(Saved data entries)
────────────────
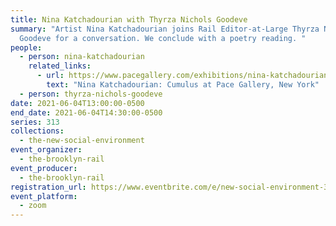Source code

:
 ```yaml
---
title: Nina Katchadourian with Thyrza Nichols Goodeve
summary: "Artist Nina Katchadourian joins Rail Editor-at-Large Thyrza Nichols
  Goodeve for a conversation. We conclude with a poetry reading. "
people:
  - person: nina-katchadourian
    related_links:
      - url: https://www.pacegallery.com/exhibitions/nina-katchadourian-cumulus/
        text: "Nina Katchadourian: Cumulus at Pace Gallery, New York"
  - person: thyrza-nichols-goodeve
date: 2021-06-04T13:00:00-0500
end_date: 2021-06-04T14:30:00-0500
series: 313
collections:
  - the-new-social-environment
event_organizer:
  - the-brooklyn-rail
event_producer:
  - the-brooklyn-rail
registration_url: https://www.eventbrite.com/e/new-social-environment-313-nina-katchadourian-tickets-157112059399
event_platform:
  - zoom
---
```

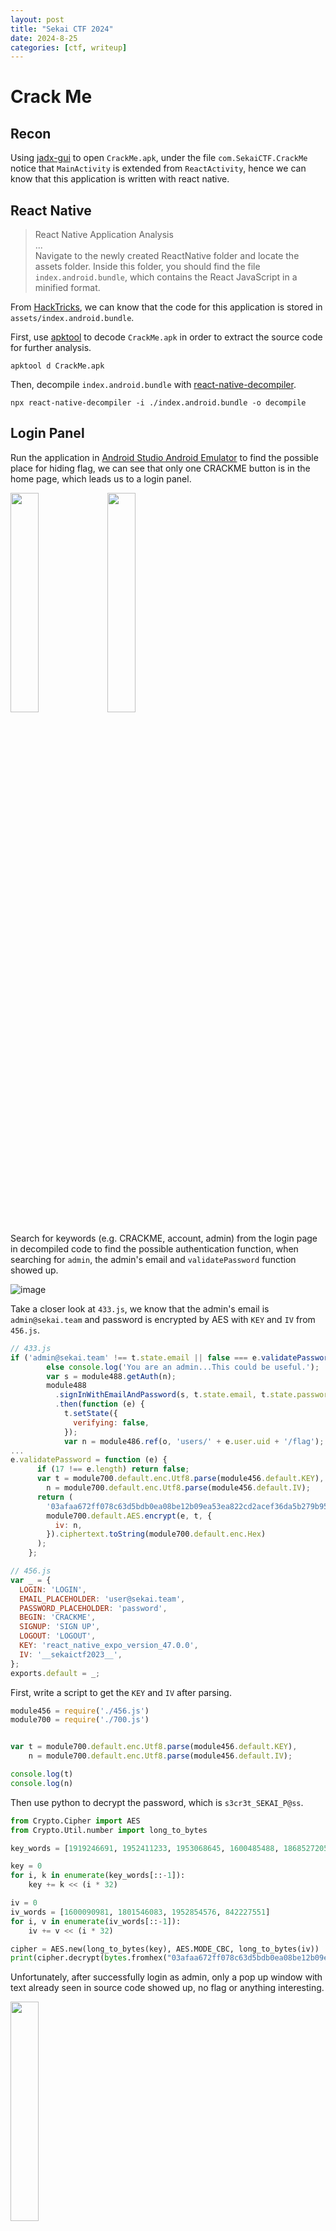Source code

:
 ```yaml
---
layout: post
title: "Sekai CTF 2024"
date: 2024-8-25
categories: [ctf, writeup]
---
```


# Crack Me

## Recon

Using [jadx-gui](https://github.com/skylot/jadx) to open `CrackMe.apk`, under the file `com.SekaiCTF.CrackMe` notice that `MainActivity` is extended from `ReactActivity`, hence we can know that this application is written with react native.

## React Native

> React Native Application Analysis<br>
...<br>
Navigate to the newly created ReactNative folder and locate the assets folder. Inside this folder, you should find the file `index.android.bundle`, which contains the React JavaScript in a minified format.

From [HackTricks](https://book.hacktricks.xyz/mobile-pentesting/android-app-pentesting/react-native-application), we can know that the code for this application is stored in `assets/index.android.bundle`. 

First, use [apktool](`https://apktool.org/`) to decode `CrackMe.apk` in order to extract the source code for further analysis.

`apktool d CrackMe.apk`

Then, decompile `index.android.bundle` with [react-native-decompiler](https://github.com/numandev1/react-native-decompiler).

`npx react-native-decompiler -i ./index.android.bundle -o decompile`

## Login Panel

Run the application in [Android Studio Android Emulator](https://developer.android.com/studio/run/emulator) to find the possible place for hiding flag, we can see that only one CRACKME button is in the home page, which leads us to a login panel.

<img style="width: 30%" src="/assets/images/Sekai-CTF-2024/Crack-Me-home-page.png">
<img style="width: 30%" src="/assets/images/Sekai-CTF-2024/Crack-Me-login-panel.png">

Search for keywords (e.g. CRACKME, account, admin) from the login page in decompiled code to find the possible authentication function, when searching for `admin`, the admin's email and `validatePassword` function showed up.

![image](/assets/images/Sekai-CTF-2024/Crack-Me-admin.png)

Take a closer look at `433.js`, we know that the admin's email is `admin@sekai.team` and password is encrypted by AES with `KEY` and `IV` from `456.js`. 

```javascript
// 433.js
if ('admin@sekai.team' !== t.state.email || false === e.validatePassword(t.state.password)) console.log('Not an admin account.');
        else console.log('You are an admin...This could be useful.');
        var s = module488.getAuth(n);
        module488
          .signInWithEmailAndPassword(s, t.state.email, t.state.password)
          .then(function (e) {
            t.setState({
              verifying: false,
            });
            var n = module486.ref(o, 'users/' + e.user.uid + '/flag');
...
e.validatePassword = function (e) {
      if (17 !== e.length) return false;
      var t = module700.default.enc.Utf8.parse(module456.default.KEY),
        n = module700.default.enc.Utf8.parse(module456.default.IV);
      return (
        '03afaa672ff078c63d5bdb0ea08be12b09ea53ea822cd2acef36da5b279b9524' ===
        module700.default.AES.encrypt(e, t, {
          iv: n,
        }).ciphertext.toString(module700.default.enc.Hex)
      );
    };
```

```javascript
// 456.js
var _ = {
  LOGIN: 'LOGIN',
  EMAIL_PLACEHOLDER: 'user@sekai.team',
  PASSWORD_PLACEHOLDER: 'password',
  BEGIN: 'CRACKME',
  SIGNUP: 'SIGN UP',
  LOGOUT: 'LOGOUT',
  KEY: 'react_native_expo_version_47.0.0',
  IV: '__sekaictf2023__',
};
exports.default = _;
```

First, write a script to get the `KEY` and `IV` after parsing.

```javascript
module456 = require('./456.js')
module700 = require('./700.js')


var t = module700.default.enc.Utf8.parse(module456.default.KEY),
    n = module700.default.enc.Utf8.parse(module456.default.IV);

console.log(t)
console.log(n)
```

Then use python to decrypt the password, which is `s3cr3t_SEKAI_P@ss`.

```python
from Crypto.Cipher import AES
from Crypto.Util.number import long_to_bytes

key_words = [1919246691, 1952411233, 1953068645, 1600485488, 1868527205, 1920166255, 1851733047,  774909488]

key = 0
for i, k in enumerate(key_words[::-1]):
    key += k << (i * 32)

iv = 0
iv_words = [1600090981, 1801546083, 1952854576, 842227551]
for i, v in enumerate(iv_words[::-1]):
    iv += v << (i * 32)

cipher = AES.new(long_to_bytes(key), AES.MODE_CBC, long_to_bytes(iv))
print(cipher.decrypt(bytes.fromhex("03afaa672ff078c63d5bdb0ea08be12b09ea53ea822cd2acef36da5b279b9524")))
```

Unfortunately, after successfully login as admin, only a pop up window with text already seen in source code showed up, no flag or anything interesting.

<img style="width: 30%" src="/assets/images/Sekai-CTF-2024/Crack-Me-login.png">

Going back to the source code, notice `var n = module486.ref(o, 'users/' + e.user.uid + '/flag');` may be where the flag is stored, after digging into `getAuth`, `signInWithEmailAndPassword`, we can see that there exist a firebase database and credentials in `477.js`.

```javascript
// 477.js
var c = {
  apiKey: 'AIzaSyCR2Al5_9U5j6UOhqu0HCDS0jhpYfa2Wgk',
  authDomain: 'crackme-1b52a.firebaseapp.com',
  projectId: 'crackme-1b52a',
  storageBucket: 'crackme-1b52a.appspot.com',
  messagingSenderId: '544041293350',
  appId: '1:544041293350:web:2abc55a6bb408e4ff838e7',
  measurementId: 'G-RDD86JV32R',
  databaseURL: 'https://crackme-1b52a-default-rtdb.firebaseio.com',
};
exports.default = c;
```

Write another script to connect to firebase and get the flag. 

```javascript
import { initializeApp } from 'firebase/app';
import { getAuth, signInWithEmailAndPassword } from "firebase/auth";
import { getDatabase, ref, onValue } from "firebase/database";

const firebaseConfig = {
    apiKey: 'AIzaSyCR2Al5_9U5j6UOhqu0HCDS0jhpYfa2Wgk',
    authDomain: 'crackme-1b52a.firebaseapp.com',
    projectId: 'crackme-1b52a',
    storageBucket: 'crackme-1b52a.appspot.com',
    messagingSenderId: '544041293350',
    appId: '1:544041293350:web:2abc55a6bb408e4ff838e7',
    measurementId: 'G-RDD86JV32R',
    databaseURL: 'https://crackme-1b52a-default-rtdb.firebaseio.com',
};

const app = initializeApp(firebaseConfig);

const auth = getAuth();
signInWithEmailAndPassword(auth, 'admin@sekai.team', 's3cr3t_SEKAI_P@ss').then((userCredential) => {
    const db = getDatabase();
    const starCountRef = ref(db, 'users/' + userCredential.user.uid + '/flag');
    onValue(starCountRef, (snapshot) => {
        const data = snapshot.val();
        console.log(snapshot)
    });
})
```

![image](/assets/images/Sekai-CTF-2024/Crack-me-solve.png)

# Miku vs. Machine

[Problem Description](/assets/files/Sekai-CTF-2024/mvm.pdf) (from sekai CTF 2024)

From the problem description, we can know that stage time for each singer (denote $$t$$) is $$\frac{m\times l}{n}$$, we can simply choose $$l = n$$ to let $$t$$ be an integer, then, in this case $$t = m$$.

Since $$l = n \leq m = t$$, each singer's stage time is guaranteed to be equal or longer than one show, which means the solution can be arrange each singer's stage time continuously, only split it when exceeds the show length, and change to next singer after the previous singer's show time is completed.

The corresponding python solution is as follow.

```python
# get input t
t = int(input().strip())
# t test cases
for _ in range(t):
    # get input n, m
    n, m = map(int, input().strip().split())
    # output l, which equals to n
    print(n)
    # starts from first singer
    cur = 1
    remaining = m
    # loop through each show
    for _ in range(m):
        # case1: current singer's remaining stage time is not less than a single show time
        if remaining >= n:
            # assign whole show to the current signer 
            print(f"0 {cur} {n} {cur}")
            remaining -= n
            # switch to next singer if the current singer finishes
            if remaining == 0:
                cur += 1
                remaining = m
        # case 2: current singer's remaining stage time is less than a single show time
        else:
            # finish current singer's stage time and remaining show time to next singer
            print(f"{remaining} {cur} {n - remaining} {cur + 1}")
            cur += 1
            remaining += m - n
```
────────────────
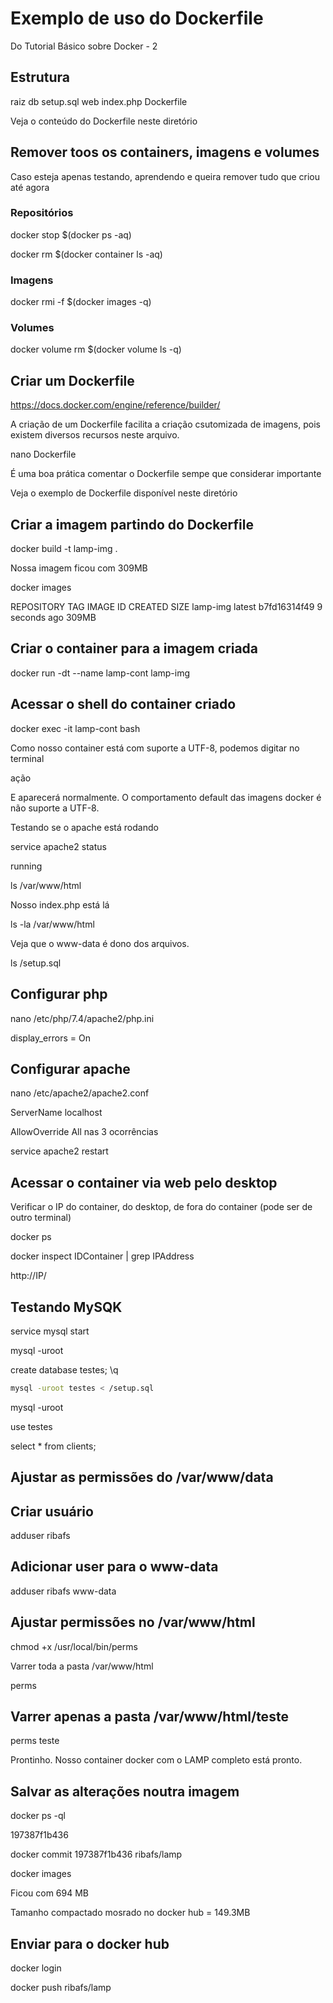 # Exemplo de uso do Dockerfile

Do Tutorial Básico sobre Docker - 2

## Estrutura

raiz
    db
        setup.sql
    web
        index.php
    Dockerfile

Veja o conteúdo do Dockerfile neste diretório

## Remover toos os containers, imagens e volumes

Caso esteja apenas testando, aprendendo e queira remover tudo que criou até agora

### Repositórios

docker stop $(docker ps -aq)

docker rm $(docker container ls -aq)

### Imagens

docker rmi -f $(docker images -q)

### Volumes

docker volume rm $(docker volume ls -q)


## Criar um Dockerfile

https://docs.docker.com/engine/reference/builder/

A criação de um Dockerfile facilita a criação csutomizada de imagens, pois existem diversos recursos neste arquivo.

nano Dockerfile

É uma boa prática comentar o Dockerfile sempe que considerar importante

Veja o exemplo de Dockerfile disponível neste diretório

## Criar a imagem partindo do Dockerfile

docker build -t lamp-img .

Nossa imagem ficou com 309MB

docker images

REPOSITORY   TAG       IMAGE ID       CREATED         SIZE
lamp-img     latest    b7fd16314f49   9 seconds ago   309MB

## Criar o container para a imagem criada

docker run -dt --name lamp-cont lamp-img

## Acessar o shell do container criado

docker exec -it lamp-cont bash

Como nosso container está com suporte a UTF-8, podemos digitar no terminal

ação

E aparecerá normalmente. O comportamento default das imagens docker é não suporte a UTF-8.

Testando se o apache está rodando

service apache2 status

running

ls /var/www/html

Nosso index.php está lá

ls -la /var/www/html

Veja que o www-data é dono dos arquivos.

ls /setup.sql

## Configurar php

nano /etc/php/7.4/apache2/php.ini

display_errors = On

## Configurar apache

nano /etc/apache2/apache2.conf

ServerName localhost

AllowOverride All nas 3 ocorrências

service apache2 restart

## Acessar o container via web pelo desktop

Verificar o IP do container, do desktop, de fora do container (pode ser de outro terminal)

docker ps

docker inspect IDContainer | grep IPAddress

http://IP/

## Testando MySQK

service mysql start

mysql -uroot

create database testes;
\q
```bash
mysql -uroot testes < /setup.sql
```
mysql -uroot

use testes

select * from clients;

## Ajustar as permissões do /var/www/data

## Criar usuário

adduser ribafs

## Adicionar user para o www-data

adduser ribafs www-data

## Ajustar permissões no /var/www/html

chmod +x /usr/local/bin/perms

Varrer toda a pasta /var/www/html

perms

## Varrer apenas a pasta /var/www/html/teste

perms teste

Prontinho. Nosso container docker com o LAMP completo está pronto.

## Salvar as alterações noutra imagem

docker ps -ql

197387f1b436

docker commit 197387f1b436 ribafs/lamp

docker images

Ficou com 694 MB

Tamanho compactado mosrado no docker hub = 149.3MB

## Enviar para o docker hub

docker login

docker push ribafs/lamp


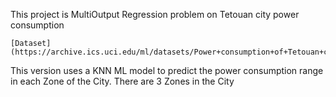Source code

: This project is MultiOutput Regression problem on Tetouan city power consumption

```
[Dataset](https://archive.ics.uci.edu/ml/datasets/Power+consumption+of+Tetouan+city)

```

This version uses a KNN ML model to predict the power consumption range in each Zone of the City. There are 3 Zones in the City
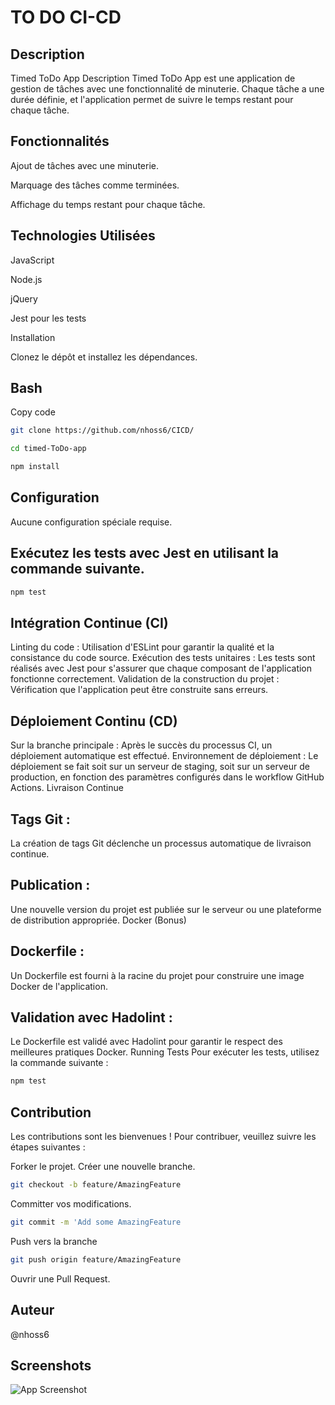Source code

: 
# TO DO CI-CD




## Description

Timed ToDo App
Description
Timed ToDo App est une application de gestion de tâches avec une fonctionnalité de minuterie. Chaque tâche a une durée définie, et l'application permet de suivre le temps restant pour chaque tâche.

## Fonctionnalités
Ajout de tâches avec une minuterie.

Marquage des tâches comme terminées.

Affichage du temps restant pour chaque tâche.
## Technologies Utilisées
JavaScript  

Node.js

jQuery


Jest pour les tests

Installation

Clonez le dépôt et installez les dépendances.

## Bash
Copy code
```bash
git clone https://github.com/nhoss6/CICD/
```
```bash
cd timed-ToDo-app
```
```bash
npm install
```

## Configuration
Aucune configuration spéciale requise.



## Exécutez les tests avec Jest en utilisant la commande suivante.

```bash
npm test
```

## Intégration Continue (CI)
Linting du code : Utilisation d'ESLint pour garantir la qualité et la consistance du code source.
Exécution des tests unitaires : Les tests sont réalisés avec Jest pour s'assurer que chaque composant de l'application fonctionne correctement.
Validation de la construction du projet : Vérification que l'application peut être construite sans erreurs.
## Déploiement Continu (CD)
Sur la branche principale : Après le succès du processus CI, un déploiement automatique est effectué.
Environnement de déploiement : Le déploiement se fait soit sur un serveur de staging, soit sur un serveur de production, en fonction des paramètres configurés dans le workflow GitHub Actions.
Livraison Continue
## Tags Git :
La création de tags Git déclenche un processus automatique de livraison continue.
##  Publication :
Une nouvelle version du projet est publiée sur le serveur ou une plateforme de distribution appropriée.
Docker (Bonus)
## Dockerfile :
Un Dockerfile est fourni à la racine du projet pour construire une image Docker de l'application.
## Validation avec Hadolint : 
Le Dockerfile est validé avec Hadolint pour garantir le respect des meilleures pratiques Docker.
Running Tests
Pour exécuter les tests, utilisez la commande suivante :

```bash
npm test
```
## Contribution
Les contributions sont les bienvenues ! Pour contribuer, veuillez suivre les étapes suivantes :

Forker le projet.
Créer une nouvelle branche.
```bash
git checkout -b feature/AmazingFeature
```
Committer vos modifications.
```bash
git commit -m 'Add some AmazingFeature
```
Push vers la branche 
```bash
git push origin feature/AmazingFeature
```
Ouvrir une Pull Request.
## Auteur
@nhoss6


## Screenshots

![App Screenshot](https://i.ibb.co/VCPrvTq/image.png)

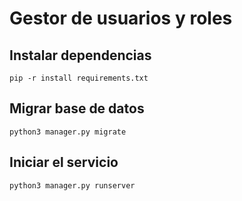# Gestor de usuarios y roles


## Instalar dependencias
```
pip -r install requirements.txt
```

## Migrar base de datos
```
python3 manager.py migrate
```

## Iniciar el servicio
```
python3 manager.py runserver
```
────────────────
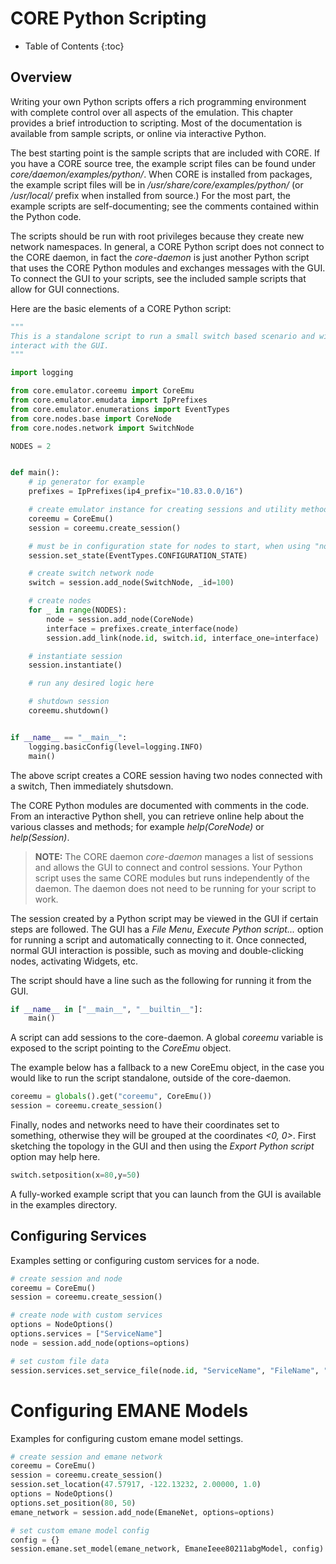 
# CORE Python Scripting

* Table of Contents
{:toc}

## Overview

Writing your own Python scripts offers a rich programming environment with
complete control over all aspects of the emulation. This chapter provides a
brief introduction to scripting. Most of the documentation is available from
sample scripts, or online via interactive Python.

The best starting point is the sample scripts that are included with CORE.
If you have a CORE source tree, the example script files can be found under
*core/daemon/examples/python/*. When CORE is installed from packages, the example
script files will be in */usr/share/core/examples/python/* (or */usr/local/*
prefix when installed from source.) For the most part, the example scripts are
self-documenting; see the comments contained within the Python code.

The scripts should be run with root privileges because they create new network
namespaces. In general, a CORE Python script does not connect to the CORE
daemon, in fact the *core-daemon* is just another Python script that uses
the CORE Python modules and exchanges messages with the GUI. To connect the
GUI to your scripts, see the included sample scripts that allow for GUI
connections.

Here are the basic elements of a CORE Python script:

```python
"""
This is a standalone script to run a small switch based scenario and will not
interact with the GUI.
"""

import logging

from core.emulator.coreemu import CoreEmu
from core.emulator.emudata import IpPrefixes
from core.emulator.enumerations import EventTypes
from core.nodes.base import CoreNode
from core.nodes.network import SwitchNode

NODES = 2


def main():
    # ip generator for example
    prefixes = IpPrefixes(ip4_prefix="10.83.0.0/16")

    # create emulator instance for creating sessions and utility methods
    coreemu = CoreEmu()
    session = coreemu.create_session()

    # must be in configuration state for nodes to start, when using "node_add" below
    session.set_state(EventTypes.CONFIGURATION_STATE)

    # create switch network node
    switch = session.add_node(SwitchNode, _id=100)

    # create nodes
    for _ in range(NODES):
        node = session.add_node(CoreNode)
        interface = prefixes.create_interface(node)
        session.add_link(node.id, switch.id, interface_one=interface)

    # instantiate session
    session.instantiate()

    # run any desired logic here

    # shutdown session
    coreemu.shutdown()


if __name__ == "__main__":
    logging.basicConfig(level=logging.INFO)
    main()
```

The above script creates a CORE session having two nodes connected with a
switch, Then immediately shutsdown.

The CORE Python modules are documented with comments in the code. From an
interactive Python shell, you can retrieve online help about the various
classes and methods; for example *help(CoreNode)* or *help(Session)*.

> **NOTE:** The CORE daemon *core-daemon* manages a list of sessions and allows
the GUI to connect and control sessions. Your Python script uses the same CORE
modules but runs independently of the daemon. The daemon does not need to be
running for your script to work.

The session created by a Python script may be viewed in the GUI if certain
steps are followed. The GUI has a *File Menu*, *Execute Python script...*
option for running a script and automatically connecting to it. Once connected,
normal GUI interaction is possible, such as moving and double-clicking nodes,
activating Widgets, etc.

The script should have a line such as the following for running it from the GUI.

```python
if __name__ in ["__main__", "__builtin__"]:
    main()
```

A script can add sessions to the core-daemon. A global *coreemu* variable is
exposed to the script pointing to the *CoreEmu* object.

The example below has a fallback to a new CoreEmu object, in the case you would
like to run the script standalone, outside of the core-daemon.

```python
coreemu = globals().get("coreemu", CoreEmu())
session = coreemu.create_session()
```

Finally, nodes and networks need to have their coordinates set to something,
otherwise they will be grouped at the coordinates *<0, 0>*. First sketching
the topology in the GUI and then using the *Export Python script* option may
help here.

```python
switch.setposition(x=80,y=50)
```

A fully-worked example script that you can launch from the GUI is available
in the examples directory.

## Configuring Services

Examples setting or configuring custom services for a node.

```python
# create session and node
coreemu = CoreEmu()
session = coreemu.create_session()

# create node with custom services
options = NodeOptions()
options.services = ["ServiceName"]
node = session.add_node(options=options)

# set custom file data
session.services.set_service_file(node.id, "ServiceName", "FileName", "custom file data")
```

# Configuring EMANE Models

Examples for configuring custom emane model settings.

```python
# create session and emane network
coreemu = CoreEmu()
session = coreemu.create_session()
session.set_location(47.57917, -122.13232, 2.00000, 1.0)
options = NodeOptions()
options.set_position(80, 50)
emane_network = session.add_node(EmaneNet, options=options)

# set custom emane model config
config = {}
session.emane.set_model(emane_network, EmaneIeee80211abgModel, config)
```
────────────────
## Task instructions
From the entries, report each line that includes the word "installed".

## Written response
*core/daemon/examples/python/*. When CORE is installed from packages, the example
prefix when installed from source.) For the most part, the example scripts are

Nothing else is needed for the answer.